▶ [Task statement] Transcribe exactly everything in the data below from the line containing "## What happened" down to the line containing "## What is Joanna Krupa doing now?", both lines included and nothing further.

▶ [Data under study]

◇ ◇ ◇

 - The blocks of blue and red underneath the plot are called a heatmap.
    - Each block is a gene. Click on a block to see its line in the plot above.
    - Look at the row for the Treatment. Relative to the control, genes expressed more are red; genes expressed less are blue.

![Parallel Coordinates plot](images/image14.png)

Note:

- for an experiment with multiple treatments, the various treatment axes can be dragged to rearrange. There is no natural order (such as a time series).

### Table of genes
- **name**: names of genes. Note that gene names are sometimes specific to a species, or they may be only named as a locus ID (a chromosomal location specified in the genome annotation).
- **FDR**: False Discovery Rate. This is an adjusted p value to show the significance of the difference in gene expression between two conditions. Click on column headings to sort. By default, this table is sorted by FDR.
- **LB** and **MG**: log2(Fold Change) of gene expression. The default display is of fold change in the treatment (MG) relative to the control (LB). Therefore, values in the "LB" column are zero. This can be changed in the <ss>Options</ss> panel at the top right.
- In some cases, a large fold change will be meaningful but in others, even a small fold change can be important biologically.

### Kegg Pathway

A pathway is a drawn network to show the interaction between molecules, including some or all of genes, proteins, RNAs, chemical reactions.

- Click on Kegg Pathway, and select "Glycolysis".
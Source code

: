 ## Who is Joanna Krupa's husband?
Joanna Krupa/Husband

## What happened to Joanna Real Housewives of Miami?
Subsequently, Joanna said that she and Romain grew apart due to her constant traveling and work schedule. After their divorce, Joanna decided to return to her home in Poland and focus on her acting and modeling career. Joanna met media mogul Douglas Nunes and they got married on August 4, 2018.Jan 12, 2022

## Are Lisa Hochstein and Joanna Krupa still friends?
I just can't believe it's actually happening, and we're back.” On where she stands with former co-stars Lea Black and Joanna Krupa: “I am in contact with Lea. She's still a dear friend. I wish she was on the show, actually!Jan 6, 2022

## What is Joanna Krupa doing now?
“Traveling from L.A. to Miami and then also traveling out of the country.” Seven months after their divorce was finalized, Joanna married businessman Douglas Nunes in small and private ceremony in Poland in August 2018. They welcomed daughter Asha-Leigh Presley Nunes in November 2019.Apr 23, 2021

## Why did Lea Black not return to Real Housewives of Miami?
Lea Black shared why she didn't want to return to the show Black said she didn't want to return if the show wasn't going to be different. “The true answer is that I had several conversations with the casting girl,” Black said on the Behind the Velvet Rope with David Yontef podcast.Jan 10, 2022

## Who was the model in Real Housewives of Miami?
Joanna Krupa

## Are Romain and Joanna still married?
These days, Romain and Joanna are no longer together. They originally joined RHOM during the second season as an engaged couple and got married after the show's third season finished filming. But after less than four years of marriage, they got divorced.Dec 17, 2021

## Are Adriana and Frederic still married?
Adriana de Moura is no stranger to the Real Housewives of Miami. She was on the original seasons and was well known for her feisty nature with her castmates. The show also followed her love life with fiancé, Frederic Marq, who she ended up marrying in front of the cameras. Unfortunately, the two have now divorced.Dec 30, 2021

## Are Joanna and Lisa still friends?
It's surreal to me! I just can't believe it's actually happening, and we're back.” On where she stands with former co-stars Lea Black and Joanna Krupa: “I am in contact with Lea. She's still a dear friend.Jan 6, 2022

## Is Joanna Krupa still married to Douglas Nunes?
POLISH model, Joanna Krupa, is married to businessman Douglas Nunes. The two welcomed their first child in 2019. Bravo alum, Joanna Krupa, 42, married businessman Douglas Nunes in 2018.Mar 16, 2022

◇ ◇ ◇

▶ [Exercise result]
## What happened to Joanna Real Housewives of Miami?
Subsequently, Joanna said that she and Romain grew apart due to her constant traveling and work schedule. After their divorce, Joanna decided to return to her home in Poland and focus on her acting and modeling career. Joanna met media mogul Douglas Nunes and they got married on August 4, 2018.Jan 12, 2022

## Are Lisa Hochstein and Joanna Krupa still friends?
I just can't believe it's actually happening, and we're back.” On where she stands with former co-stars Lea Black and Joanna Krupa: “I am in contact with Lea. She's still a dear friend. I wish she was on the show, actually!Jan 6, 2022

## What is Joanna Krupa doing now?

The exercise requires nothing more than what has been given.